Flavie fit une pause. Elle voulut détourner le regard, fuir, mais c’eût été de céder et elle s’était promis d’être solide.

— J’les contrôle, tu sais.

— Tes alters ? Comment ? Demanda Sarah, soudainement excitée.

— C’est pas simple… parce que c’est souvent lié aux émotions.

— D’où l’aspect incontrôlable, non ?

— Oui, mais non.

Sarah prit une gorgée de café. Entre-temps, la serveuse amena leurs assiettes.

— C’est une question d’équilibre. Et quand je sens que j’échappe une situation, je switch vers celle qui va mieux gérer.

— Pis là ? Demanda Sarah.

— Là, je gère…

— Tu gères, mais je sens que ça se fissure tranquillement.

— Oui… Parce que je suis nerveuse. Expliqua Flavie.

— Pourtant, entre nous… Exprima Sarah.

— J’essaie juste… J’ai peur de toi, Sarah.

Sarah échappa sa fourchette dans l’assiette. Des morceaux d’œufs s’envolèrent et de la sauce éclaboussa légèrement Flavie.

— Excuse, Flave… Fuck, t’en as dans face.

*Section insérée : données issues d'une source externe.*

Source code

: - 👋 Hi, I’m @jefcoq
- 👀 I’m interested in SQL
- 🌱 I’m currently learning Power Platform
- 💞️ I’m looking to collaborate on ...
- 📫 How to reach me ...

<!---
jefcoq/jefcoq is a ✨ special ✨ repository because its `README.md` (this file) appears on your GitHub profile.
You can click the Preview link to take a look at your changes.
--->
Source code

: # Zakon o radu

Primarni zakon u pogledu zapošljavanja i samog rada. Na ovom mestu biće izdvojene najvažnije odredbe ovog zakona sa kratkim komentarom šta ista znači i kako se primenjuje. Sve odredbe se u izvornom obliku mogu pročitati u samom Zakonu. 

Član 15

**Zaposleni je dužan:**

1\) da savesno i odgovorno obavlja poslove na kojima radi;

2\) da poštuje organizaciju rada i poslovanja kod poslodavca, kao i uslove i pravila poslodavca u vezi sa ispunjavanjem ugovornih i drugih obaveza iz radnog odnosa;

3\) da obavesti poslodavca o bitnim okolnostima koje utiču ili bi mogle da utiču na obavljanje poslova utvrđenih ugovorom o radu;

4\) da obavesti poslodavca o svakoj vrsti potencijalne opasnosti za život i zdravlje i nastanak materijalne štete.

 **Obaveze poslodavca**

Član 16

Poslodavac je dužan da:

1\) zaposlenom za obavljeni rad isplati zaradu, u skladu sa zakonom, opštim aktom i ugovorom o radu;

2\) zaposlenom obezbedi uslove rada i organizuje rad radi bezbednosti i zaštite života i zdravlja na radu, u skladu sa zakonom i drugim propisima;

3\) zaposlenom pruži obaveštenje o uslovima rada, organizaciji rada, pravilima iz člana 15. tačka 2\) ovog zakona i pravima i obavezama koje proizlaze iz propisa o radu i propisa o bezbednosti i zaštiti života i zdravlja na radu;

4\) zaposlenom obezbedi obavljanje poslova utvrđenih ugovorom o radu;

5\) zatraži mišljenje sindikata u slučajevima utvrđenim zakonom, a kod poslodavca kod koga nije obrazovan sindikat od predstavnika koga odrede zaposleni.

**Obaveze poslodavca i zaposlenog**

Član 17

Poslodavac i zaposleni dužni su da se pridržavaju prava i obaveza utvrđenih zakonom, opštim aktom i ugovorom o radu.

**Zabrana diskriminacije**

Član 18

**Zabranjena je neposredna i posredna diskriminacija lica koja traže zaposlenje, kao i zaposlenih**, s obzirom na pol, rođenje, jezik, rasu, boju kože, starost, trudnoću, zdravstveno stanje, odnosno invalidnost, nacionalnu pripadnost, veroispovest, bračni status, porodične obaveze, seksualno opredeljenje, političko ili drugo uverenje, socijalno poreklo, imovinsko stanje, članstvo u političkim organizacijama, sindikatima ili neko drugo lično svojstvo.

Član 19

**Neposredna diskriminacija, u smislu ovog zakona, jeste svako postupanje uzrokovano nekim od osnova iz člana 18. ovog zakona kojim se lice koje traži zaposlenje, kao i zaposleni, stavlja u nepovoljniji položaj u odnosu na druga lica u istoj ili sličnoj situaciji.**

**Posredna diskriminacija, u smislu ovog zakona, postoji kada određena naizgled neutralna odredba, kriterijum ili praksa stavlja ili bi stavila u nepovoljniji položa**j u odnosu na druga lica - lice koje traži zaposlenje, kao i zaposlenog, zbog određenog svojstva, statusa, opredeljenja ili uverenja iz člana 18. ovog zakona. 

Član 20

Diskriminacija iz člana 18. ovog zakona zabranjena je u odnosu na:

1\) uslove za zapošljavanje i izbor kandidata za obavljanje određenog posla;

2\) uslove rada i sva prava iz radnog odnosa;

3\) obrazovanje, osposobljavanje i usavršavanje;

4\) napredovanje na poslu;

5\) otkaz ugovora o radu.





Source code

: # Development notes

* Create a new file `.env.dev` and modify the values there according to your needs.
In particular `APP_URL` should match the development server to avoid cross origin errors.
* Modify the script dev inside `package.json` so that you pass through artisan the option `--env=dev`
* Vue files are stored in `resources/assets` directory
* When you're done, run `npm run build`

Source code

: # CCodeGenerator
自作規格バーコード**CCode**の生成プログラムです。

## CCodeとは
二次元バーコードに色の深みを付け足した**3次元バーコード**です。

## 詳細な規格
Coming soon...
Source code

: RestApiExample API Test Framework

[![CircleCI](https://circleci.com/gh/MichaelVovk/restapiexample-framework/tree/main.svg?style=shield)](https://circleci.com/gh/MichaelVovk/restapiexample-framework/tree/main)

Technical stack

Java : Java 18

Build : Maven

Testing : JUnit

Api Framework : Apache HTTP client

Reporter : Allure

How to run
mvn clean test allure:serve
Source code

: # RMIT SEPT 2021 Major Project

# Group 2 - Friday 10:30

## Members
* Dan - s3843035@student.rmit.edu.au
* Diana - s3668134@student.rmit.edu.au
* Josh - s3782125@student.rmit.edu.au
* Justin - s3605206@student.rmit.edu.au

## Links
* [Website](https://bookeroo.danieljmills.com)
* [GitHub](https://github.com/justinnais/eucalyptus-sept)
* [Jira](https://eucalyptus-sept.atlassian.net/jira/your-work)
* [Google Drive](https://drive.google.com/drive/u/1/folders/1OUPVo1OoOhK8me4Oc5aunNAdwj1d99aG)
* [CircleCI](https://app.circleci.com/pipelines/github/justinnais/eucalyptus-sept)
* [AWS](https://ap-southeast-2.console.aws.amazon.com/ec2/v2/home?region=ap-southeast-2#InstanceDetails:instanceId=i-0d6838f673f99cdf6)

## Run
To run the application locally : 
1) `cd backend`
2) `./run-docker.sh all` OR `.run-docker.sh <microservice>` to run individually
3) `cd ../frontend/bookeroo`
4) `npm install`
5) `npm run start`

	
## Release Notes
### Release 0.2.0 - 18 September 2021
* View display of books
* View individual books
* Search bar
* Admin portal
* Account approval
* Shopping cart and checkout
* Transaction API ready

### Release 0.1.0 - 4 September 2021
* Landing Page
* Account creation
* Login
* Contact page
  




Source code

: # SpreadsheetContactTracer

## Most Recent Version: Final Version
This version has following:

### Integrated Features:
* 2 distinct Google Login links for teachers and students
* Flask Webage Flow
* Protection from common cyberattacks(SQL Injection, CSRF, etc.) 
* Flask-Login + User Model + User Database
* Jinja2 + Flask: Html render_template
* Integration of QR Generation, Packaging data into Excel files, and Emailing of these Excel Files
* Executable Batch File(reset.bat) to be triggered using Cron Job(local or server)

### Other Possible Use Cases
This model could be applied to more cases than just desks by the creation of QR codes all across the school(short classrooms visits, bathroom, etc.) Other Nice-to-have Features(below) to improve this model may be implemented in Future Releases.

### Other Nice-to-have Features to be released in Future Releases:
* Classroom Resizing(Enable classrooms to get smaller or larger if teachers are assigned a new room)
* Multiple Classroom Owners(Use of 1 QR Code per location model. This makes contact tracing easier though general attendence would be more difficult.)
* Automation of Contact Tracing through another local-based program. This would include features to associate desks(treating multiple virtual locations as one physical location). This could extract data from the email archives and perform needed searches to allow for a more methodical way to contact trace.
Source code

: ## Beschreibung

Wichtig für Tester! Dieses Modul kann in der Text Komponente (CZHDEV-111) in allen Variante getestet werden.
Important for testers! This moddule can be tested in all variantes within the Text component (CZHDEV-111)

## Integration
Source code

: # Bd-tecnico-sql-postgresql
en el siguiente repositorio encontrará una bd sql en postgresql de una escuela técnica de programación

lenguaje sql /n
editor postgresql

La sauce hollandaise chaude coulait sur le nez de Flavie, lentement. Elle restait là, stoïque, figée. Sarah, tout autant surprise, prit sa serviette qu’elle dirigea vers le visage de Flavie. Reprenant ses esprits, Flavie recula lentement la tête.

— S’correct… Dit Flavie. Elle prit aussitôt sa serviette pour s’essuyer le visage.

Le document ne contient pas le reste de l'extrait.